Steps to troubleshoot Nagios Core check timeouts:

  1. Confirm the failing check in the Nagios Core log.
    $ sudo grep "SERVICE ALERT: web01.example.net;HTTP Health" /var/log/nagios4/nagios.log
    [1782090265] SERVICE ALERT: web01.example.net;HTTP Health;CRITICAL;HARD;1;CRITICAL - Socket timeout after 3 seconds

    On source installs, read /usr/local/nagios/var/nagios.log instead. The plugin text after the final semicolon identifies the timeout message Core received.

  2. Run the service plugin manually as the nagios user with the current timeout.
    $ time -p sudo -u nagios /usr/lib/nagios/plugins/check_http -H web01.example.net -u /health --timeout=3
    CRITICAL - Socket timeout after 3 seconds
    real 3.01
    user 0.00
    sys 0.01

    Use the command line from the service's check_command and command definition. For NRPE or NCPA checks, test the remote agent command timeout separately when the local wrapper returns too quickly.
    Related: How to run a Nagios plugin manually

  3. Compare the Nagios Core timeout kill switches with the plugin runtime.
    $ sudo grep "check_timeout=" /etc/nagios4/nagios.cfg
    service_check_timeout=60
    host_check_timeout=30

    service_check_timeout caps service checks, and host_check_timeout caps host checks. Keep the Core limit above the plugin or agent timeout so Core does not kill a check that would otherwise return.

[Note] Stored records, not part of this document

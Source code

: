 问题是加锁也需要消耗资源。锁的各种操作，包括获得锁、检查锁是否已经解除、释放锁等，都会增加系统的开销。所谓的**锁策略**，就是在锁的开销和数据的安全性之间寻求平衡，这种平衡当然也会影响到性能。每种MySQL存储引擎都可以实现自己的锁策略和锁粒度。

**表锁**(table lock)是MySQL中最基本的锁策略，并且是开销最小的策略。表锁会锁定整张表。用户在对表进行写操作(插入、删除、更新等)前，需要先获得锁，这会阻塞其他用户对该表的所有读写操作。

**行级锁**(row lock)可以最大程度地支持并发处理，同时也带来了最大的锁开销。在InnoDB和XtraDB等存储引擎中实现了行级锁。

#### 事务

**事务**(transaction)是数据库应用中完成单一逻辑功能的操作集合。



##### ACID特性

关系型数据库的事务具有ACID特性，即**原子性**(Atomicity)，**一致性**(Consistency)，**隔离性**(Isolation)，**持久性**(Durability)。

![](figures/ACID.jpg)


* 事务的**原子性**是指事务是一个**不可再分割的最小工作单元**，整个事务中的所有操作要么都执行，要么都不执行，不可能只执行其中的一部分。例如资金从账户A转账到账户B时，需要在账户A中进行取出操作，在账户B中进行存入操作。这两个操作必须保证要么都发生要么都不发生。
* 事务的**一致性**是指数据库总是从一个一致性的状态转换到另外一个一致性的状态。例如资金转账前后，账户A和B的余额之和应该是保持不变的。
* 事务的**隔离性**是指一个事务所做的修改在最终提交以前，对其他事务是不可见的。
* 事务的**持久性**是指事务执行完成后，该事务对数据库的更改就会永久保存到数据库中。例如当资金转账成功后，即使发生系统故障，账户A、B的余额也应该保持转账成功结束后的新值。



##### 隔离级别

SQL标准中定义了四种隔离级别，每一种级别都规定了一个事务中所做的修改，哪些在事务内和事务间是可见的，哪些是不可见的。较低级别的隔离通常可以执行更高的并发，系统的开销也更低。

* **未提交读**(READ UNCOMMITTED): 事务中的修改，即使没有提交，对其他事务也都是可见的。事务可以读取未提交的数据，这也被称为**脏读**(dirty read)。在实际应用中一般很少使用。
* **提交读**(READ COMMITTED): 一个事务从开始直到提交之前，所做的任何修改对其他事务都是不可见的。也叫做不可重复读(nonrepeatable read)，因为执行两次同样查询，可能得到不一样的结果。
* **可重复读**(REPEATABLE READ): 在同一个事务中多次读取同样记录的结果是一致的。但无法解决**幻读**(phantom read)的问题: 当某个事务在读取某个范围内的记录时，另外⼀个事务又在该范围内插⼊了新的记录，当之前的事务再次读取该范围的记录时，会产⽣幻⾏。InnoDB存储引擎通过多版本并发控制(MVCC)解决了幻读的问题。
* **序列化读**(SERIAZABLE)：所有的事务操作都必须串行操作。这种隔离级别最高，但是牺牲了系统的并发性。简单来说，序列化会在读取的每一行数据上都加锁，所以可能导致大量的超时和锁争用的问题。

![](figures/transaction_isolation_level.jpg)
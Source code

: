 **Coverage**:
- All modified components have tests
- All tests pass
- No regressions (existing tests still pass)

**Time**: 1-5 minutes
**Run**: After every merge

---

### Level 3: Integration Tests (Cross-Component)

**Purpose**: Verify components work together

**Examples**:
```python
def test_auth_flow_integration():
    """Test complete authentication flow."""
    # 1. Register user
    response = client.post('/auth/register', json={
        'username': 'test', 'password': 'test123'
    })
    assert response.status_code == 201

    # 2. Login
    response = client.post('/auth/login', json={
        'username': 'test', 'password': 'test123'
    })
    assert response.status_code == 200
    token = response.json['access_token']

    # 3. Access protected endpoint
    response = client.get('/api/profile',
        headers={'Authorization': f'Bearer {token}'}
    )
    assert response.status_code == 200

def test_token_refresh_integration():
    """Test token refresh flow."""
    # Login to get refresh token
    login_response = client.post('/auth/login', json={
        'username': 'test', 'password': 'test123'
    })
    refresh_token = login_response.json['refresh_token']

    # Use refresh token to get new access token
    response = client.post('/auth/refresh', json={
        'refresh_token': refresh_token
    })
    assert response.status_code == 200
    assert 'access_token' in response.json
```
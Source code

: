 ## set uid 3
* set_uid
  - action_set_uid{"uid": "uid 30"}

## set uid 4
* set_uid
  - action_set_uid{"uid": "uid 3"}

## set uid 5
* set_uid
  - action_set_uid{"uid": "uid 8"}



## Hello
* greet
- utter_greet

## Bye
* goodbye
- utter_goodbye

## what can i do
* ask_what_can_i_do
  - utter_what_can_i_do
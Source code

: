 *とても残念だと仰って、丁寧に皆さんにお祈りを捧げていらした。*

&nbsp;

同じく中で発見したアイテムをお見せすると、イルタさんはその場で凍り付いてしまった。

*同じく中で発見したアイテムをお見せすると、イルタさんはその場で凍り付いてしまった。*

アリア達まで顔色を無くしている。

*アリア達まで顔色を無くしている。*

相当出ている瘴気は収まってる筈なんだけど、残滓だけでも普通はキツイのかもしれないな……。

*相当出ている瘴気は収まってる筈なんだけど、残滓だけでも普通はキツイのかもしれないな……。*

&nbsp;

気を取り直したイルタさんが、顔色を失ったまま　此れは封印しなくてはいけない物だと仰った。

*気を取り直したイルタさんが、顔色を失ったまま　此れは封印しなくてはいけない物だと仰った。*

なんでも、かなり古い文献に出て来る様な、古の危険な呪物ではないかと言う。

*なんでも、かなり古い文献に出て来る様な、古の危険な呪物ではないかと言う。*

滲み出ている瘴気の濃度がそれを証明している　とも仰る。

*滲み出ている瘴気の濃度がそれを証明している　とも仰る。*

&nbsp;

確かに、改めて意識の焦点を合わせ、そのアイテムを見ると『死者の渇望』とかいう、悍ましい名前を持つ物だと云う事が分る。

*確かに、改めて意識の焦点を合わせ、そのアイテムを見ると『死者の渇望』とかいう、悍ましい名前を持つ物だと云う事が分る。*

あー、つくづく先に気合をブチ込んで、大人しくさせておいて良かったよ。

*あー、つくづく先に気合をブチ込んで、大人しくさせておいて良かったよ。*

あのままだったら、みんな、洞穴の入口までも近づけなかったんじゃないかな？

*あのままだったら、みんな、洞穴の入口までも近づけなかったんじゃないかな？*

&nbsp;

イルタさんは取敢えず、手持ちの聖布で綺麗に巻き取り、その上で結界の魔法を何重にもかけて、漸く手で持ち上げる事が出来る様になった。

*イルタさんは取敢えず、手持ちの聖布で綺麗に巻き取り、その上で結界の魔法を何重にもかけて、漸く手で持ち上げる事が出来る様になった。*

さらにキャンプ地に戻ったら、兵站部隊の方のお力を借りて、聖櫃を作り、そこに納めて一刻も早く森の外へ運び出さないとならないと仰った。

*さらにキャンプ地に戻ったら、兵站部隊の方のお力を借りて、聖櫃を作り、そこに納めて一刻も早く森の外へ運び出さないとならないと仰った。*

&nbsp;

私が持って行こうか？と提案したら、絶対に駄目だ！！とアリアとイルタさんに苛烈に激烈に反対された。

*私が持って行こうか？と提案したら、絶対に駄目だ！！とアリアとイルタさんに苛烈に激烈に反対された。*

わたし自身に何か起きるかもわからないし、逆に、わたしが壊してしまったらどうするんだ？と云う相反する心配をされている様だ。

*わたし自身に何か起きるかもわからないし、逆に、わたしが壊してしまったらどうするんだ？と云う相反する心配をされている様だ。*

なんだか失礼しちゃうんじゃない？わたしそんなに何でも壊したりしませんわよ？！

  4. Update the timeout at the layer that stopped first.
    define command {
        command_name    check_http_health
        command_line    /usr/lib/nagios/plugins/check_http -H $HOSTADDRESS$ -u /health --timeout=8
    }

    Do not raise every timeout to hide a hung plugin, blocked DNS lookup, unreachable endpoint, or stalled remote agent. Raise only the plugin, agent, service, or host timeout that is lower than the check's expected runtime.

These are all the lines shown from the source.